Pick out each line with the word "Supply" from the material that follows.
DATA FOR ANALYSIS START
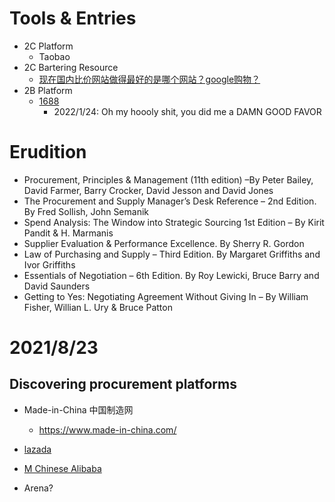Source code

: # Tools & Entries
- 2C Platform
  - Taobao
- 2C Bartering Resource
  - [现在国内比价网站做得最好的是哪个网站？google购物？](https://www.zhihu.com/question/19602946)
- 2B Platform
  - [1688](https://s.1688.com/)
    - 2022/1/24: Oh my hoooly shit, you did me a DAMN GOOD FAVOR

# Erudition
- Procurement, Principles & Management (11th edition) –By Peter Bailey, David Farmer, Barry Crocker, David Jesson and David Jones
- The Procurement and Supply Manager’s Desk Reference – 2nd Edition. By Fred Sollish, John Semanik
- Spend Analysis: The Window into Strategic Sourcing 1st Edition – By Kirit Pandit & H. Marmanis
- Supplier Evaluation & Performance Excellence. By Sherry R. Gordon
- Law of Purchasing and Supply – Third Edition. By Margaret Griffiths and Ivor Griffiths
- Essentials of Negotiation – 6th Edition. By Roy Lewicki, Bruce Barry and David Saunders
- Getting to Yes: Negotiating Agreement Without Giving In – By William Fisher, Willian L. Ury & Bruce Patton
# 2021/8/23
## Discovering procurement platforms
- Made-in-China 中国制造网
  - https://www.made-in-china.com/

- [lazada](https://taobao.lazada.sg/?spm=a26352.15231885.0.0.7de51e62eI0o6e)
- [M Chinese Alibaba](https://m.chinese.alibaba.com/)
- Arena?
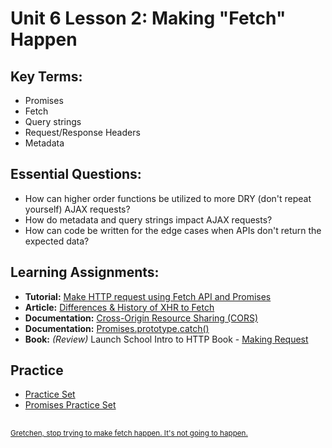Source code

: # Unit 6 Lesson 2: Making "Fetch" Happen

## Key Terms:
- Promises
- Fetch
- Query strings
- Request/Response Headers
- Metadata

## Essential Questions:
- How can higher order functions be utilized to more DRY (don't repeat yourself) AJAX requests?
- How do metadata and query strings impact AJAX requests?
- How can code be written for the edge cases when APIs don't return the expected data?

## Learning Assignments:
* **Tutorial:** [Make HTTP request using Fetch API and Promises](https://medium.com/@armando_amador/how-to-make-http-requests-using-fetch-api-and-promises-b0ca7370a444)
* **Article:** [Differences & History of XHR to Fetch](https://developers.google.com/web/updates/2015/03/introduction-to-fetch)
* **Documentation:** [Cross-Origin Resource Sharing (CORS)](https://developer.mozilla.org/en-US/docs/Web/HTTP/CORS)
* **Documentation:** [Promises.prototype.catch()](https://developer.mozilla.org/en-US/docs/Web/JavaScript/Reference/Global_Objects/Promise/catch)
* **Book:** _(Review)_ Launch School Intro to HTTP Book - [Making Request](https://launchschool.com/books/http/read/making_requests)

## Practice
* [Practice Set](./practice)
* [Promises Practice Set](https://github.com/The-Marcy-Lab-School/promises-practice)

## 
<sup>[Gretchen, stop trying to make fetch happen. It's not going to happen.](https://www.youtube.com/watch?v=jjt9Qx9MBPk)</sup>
DATA FOR ANALYSIS END
■ **REPLY**:
- The Procurement and Supply Manager’s Desk Reference – 2nd Edition. By Fred Sollish, John Semanik
- Law of Purchasing and Supply – Third Edition. By Margaret Griffiths and Ivor Griffiths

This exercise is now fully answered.